# [INFORMATION GIVEN]
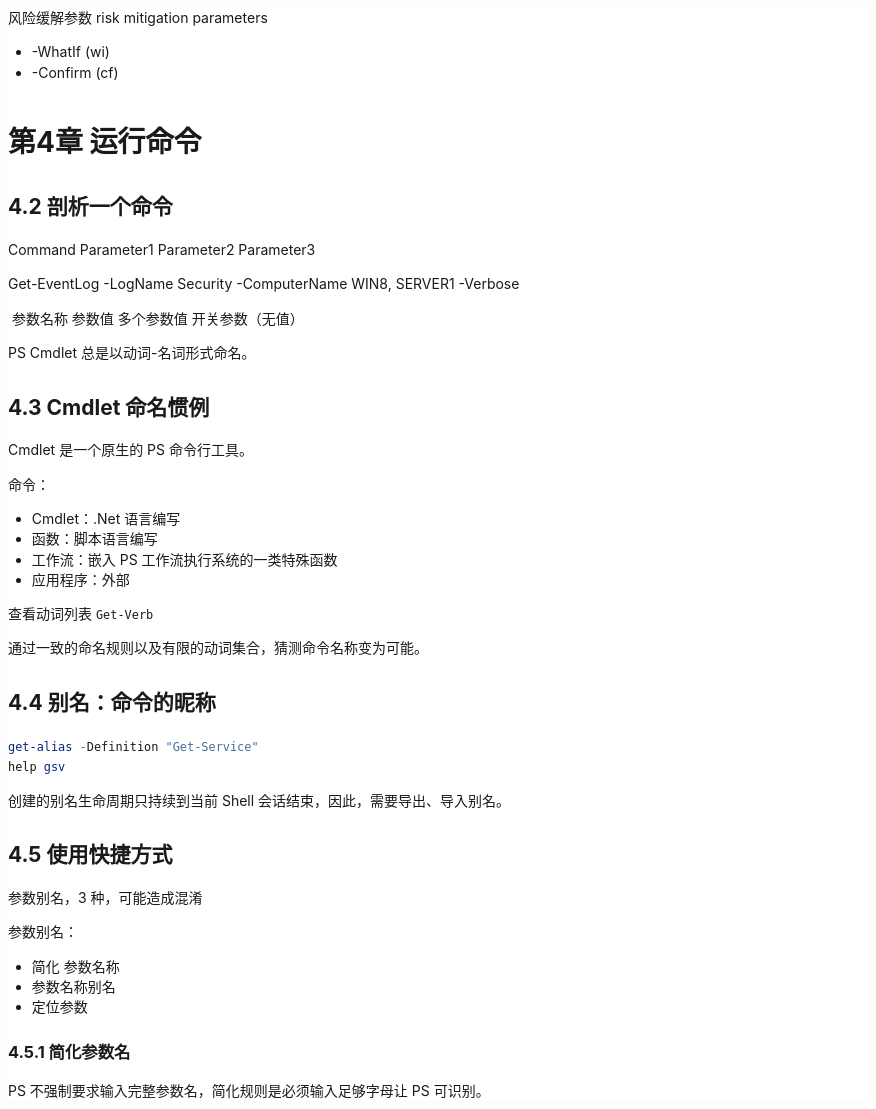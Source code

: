 风险缓解参数 risk mitigation parameters

* -WhatIf (wi)
* -Confirm (cf)

# 第4章 运行命令

## 4.2 剖析一个命令

Command        Parameter1             Parameter2                                    Parameter3

Get-EventLog -LogName Security -ComputerName WIN8, SERVER1 -Verbose

​                        参数名称  参数值                                多个参数值       开关参数（无值）

PS Cmdlet 总是以动词-名词形式命名。

## 4.3 Cmdlet 命名惯例

Cmdlet 是一个原生的 PS 命令行工具。

命令：

* Cmdlet：.Net 语言编写
* 函数：脚本语言编写
* 工作流：嵌入 PS 工作流执行系统的一类特殊函数
* 应用程序：外部

查看动词列表 `Get-Verb`

通过一致的命名规则以及有限的动词集合，猜测命令名称变为可能。

## 4.4 别名：命令的昵称

```powershell
get-alias -Definition "Get-Service"
help gsv
```

创建的别名生命周期只持续到当前 Shell 会话结束，因此，需要导出、导入别名。

## 4.5 使用快捷方式

参数别名，3 种，可能造成混淆

参数别名：

* 简化 参数名称
* 参数名称别名
* 定位参数

### 4.5.1 简化参数名

PS 不强制要求输入完整参数名，简化规则是必须输入足够字母让 PS 可识别。
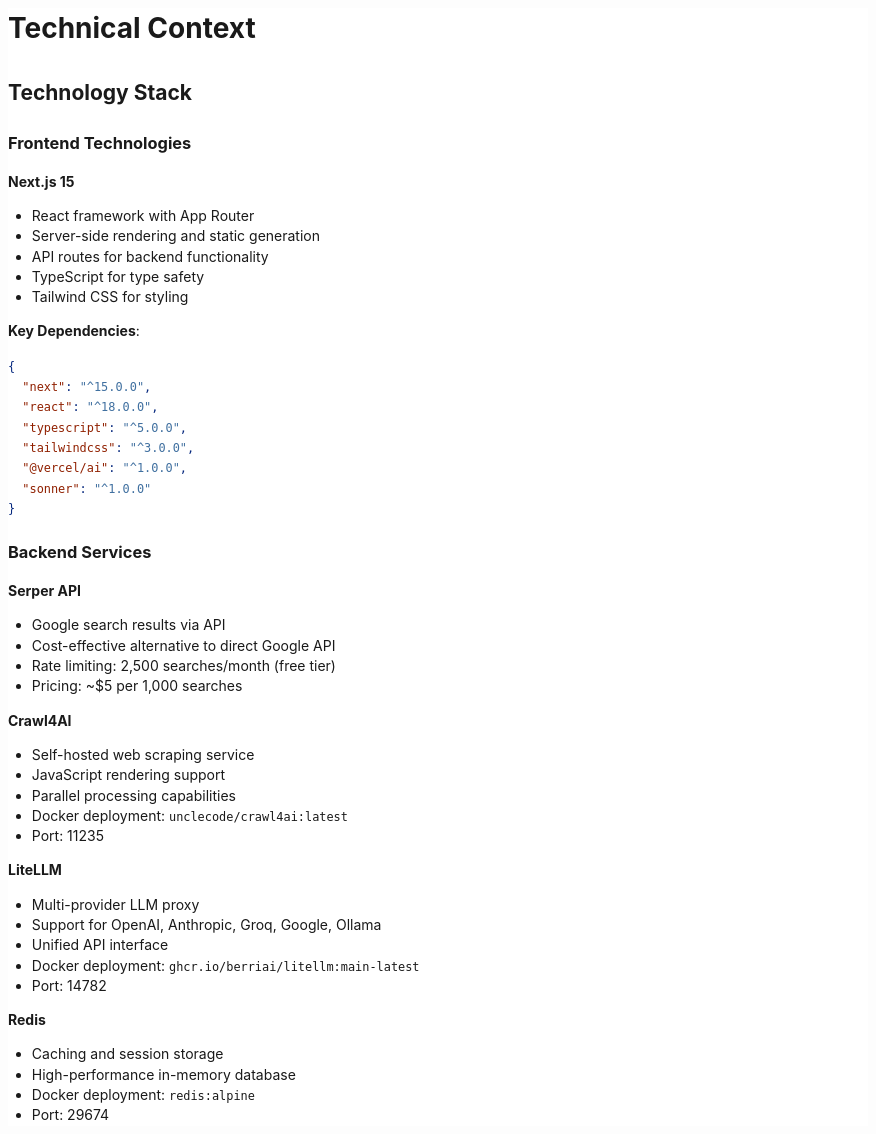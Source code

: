 # Technical Context

## Technology Stack

### Frontend Technologies

**Next.js 15**
- React framework with App Router
- Server-side rendering and static generation
- API routes for backend functionality
- TypeScript for type safety
- Tailwind CSS for styling

**Key Dependencies**:
```json
{
  "next": "^15.0.0",
  "react": "^18.0.0",
  "typescript": "^5.0.0",
  "tailwindcss": "^3.0.0",
  "@vercel/ai": "^1.0.0",
  "sonner": "^1.0.0"
}
```

### Backend Services

**Serper API**
- Google search results via API
- Cost-effective alternative to direct Google API
- Rate limiting: 2,500 searches/month (free tier)
- Pricing: ~$5 per 1,000 searches

**Crawl4AI**
- Self-hosted web scraping service
- JavaScript rendering support
- Parallel processing capabilities
- Docker deployment: `unclecode/crawl4ai:latest`
- Port: 11235

**LiteLLM**
- Multi-provider LLM proxy
- Support for OpenAI, Anthropic, Groq, Google, Ollama
- Unified API interface
- Docker deployment: `ghcr.io/berriai/litellm:main-latest`
- Port: 14782

**Redis**
- Caching and session storage
- High-performance in-memory database
- Docker deployment: `redis:alpine`
- Port: 29674
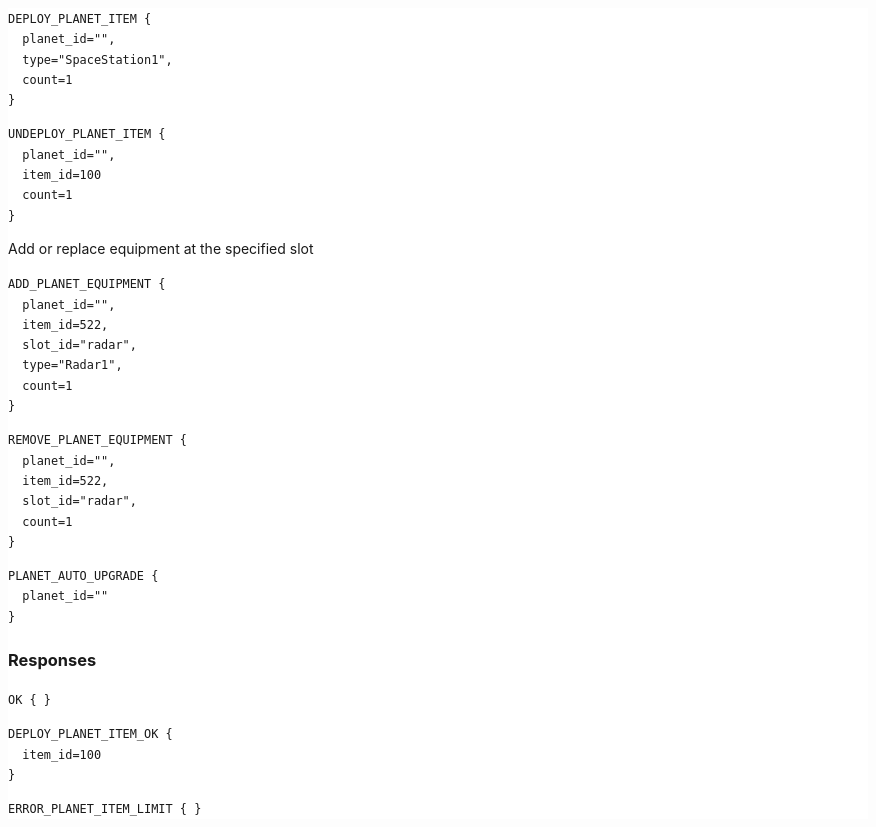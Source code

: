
 ```
DEPLOY_PLANET_ITEM {
  planet_id="",
  type="SpaceStation1",
  count=1
}
```

```
UNDEPLOY_PLANET_ITEM {
  planet_id="",
  item_id=100
  count=1
}
```

Add or replace equipment at the specified slot
```
ADD_PLANET_EQUIPMENT {
  planet_id="",
  item_id=522,
  slot_id="radar",
  type="Radar1",
  count=1
}
```

```
REMOVE_PLANET_EQUIPMENT {
  planet_id="",
  item_id=522,
  slot_id="radar",
  count=1
}
```

```
PLANET_AUTO_UPGRADE { 
  planet_id=""
}
```

### Responses ###

```
OK { }
```

```
DEPLOY_PLANET_ITEM_OK {
  item_id=100
}
```

```
ERROR_PLANET_ITEM_LIMIT { }
```
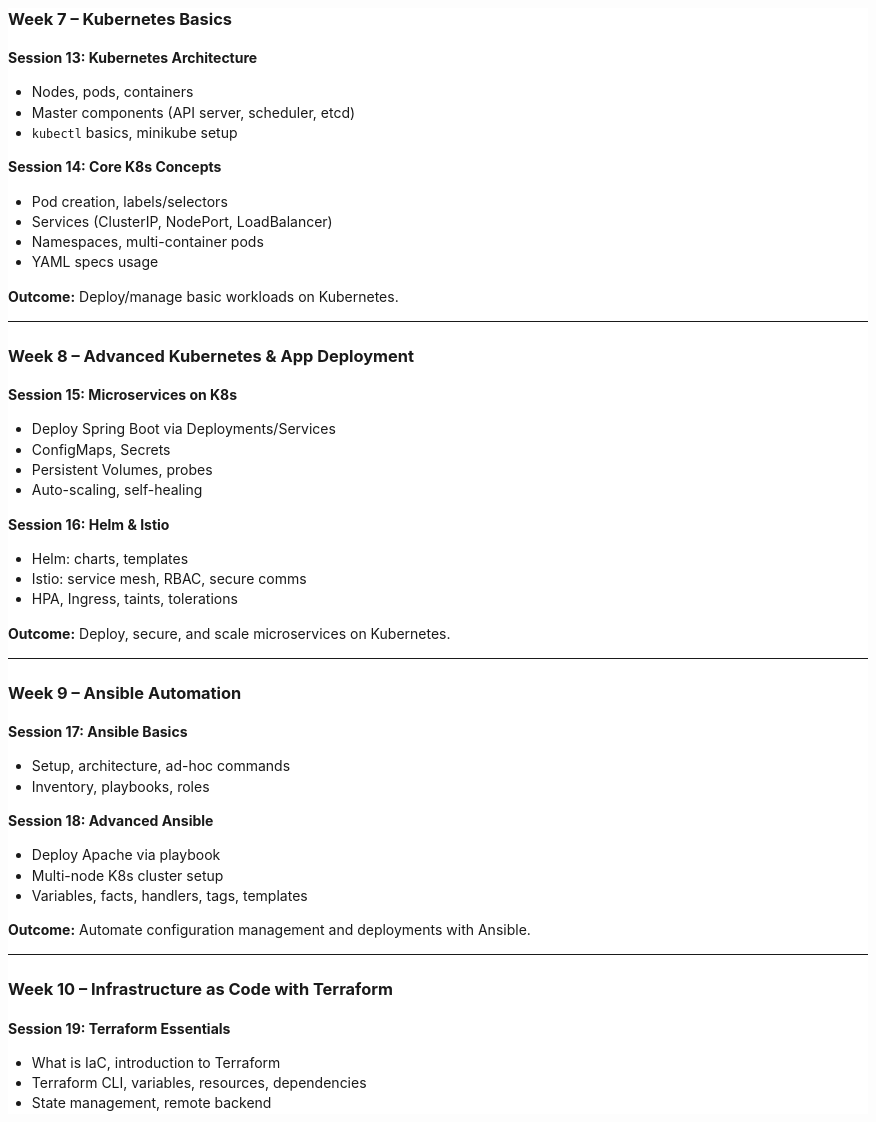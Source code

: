 ### Week 7 – Kubernetes Basics

**Session 13: Kubernetes Architecture**
- Nodes, pods, containers
- Master components (API server, scheduler, etcd)
- `kubectl` basics, minikube setup

**Session 14: Core K8s Concepts**
- Pod creation, labels/selectors
- Services (ClusterIP, NodePort, LoadBalancer)
- Namespaces, multi-container pods
- YAML specs usage

**Outcome:** Deploy/manage basic workloads on Kubernetes.

---

### Week 8 – Advanced Kubernetes & App Deployment

**Session 15: Microservices on K8s**
- Deploy Spring Boot via Deployments/Services
- ConfigMaps, Secrets
- Persistent Volumes, probes
- Auto-scaling, self-healing

**Session 16: Helm & Istio**
- Helm: charts, templates
- Istio: service mesh, RBAC, secure comms
- HPA, Ingress, taints, tolerations

**Outcome:** Deploy, secure, and scale microservices on Kubernetes.

---

### Week 9 – Ansible Automation

**Session 17: Ansible Basics**
- Setup, architecture, ad-hoc commands
- Inventory, playbooks, roles

**Session 18: Advanced Ansible**
- Deploy Apache via playbook
- Multi-node K8s cluster setup
- Variables, facts, handlers, tags, templates

**Outcome:** Automate configuration management and deployments with Ansible.

---

### Week 10 – Infrastructure as Code with Terraform

**Session 19: Terraform Essentials**
- What is IaC, introduction to Terraform
- Terraform CLI, variables, resources, dependencies
- State management, remote backend
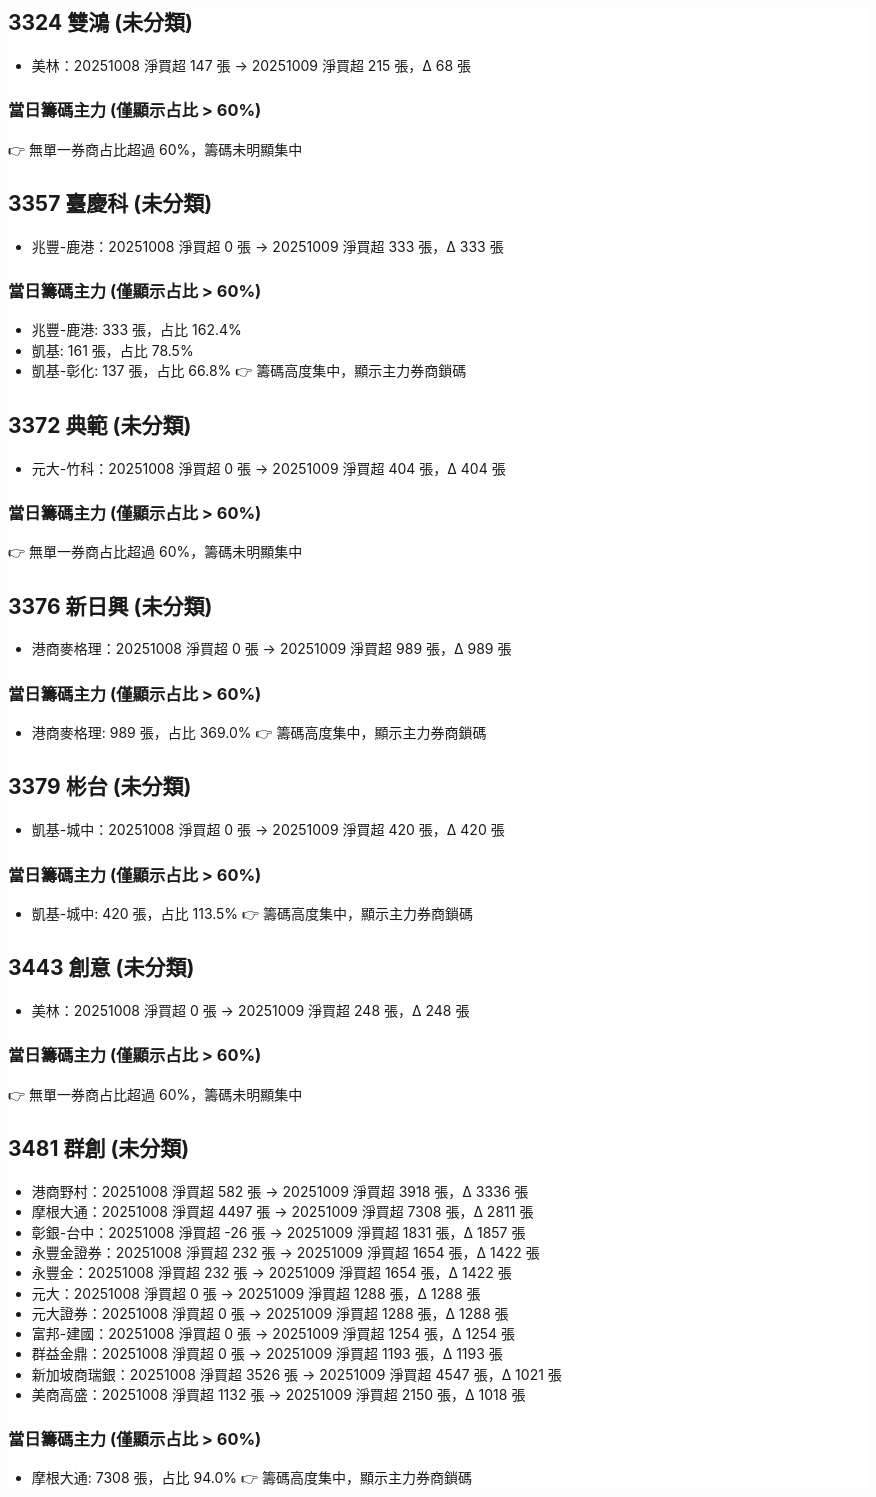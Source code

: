 ## 3324 雙鴻 (未分類)
- 美林：20251008 淨買超 147 張 → 20251009 淨買超 215 張，Δ 68 張
### 當日籌碼主力 (僅顯示占比 > 60%)
👉 無單一券商占比超過 60%，籌碼未明顯集中

## 3357 臺慶科 (未分類)
- 兆豐-鹿港：20251008 淨買超 0 張 → 20251009 淨買超 333 張，Δ 333 張
### 當日籌碼主力 (僅顯示占比 > 60%)
- 兆豐-鹿港: 333 張，占比 162.4%
- 凱基: 161 張，占比 78.5%
- 凱基-彰化: 137 張，占比 66.8%
👉 籌碼高度集中，顯示主力券商鎖碼

## 3372 典範 (未分類)
- 元大-竹科：20251008 淨買超 0 張 → 20251009 淨買超 404 張，Δ 404 張
### 當日籌碼主力 (僅顯示占比 > 60%)
👉 無單一券商占比超過 60%，籌碼未明顯集中

## 3376 新日興 (未分類)
- 港商麥格理：20251008 淨買超 0 張 → 20251009 淨買超 989 張，Δ 989 張
### 當日籌碼主力 (僅顯示占比 > 60%)
- 港商麥格理: 989 張，占比 369.0%
👉 籌碼高度集中，顯示主力券商鎖碼

## 3379 彬台 (未分類)
- 凱基-城中：20251008 淨買超 0 張 → 20251009 淨買超 420 張，Δ 420 張
### 當日籌碼主力 (僅顯示占比 > 60%)
- 凱基-城中: 420 張，占比 113.5%
👉 籌碼高度集中，顯示主力券商鎖碼

## 3443 創意 (未分類)
- 美林：20251008 淨買超 0 張 → 20251009 淨買超 248 張，Δ 248 張
### 當日籌碼主力 (僅顯示占比 > 60%)
👉 無單一券商占比超過 60%，籌碼未明顯集中

## 3481 群創 (未分類)
- 港商野村：20251008 淨買超 582 張 → 20251009 淨買超 3918 張，Δ 3336 張
- 摩根大通：20251008 淨買超 4497 張 → 20251009 淨買超 7308 張，Δ 2811 張
- 彰銀-台中：20251008 淨買超 -26 張 → 20251009 淨買超 1831 張，Δ 1857 張
- 永豐金證券：20251008 淨買超 232 張 → 20251009 淨買超 1654 張，Δ 1422 張
- 永豐金：20251008 淨買超 232 張 → 20251009 淨買超 1654 張，Δ 1422 張
- 元大：20251008 淨買超 0 張 → 20251009 淨買超 1288 張，Δ 1288 張
- 元大證券：20251008 淨買超 0 張 → 20251009 淨買超 1288 張，Δ 1288 張
- 富邦-建國：20251008 淨買超 0 張 → 20251009 淨買超 1254 張，Δ 1254 張
- 群益金鼎：20251008 淨買超 0 張 → 20251009 淨買超 1193 張，Δ 1193 張
- 新加坡商瑞銀：20251008 淨買超 3526 張 → 20251009 淨買超 4547 張，Δ 1021 張
- 美商高盛：20251008 淨買超 1132 張 → 20251009 淨買超 2150 張，Δ 1018 張
### 當日籌碼主力 (僅顯示占比 > 60%)
- 摩根大通: 7308 張，占比 94.0%
👉 籌碼高度集中，顯示主力券商鎖碼
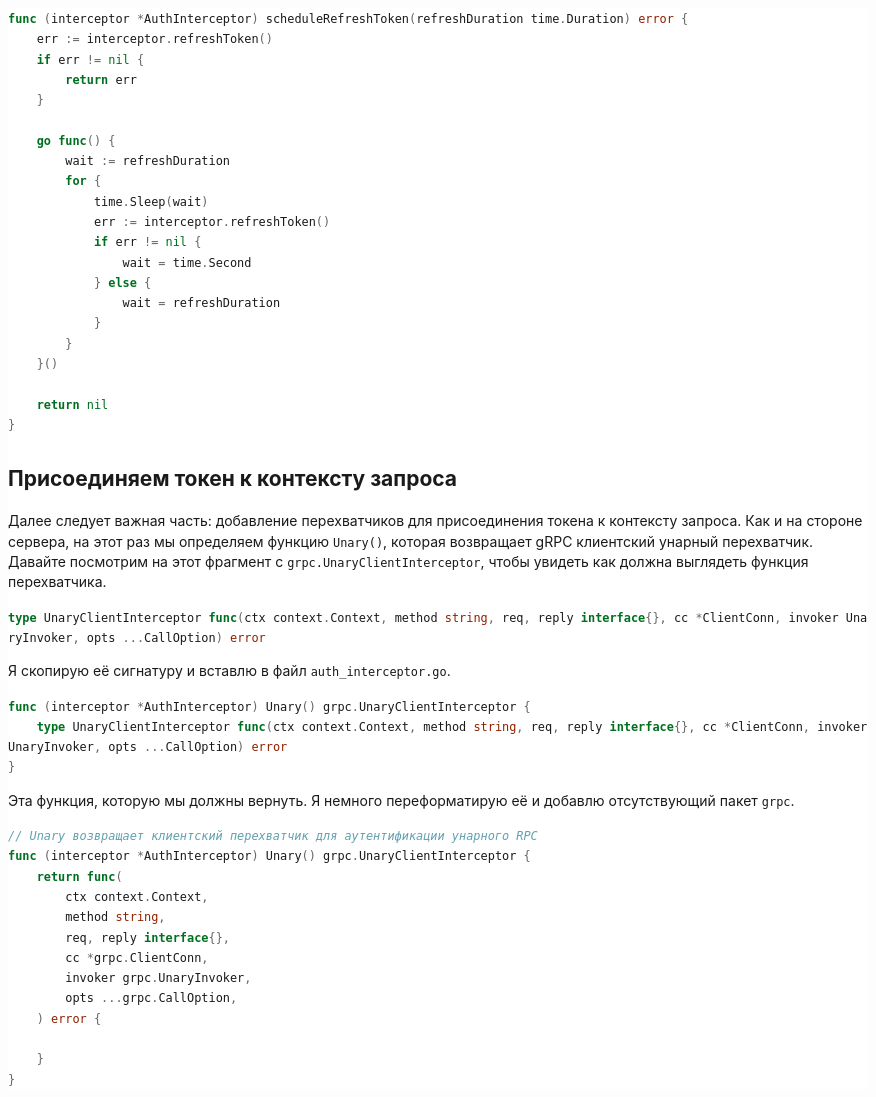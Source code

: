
 ```go
func (interceptor *AuthInterceptor) scheduleRefreshToken(refreshDuration time.Duration) error {
    err := interceptor.refreshToken()
    if err != nil {
        return err
    }
    
    go func() {
        wait := refreshDuration
        for {
            time.Sleep(wait)
            err := interceptor.refreshToken()
            if err != nil {
                wait = time.Second
            } else {
                wait = refreshDuration
            }
        }
    }()
    
    return nil
}
```

## Присоединяем токен к контексту запроса
Далее следует важная часть: добавление перехватчиков для присоединения токена
к контексту запроса. Как и на стороне сервера, на этот раз мы определяем 
функцию `Unary()`, которая возвращает gRPC клиентский унарный перехватчик. 
Давайте посмотрим на этот фрагмент с `grpc.UnaryClientInterceptor`, чтобы 
увидеть как должна выглядеть функция перехватчика.

```go
type UnaryClientInterceptor func(ctx context.Context, method string, req, reply interface{}, cc *ClientConn, invoker UnaryInvoker, opts ...CallOption) error
```

Я скопирую её сигнатуру и вставлю в файл `auth_interceptor.go`.

```go
func (interceptor *AuthInterceptor) Unary() grpc.UnaryClientInterceptor {
    type UnaryClientInterceptor func(ctx context.Context, method string, req, reply interface{}, cc *ClientConn, invoker UnaryInvoker, opts ...CallOption) error
}
```

Эта функция, которую мы должны вернуть. Я немного переформатирую её и добавлю 
отсутствующий пакет `grpc`.

```go
// Unary возвращает клиентский перехватчик для аутентификации унарного RPC
func (interceptor *AuthInterceptor) Unary() grpc.UnaryClientInterceptor {
    return func(
        ctx context.Context,
        method string,
        req, reply interface{},
        cc *grpc.ClientConn,
        invoker grpc.UnaryInvoker,
        opts ...grpc.CallOption,
    ) error {
    
    }
}
```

# [TASK DIRECTIONS]
Above are the records; from them, give again exactly the lines from the one containing "- 永豐金證券：20251008 淨買超" to the one containing "- 新加坡商瑞銀：20251008 淨買超", both lines included, and nothing more.

# [RESPONSE AREA]
- 永豐金證券：20251008 淨買超 232 張 → 20251009 淨買超 1654 張，Δ 1422 張
- 永豐金：20251008 淨買超 232 張 → 20251009 淨買超 1654 張，Δ 1422 張
- 元大：20251008 淨買超 0 張 → 20251009 淨買超 1288 張，Δ 1288 張
- 元大證券：20251008 淨買超 0 張 → 20251009 淨買超 1288 張，Δ 1288 張
- 富邦-建國：20251008 淨買超 0 張 → 20251009 淨買超 1254 張，Δ 1254 張
- 群益金鼎：20251008 淨買超 0 張 → 20251009 淨買超 1193 張，Δ 1193 張
- 新加坡商瑞銀：20251008 淨買超 3526 張 → 20251009 淨買超 4547 張，Δ 1021 張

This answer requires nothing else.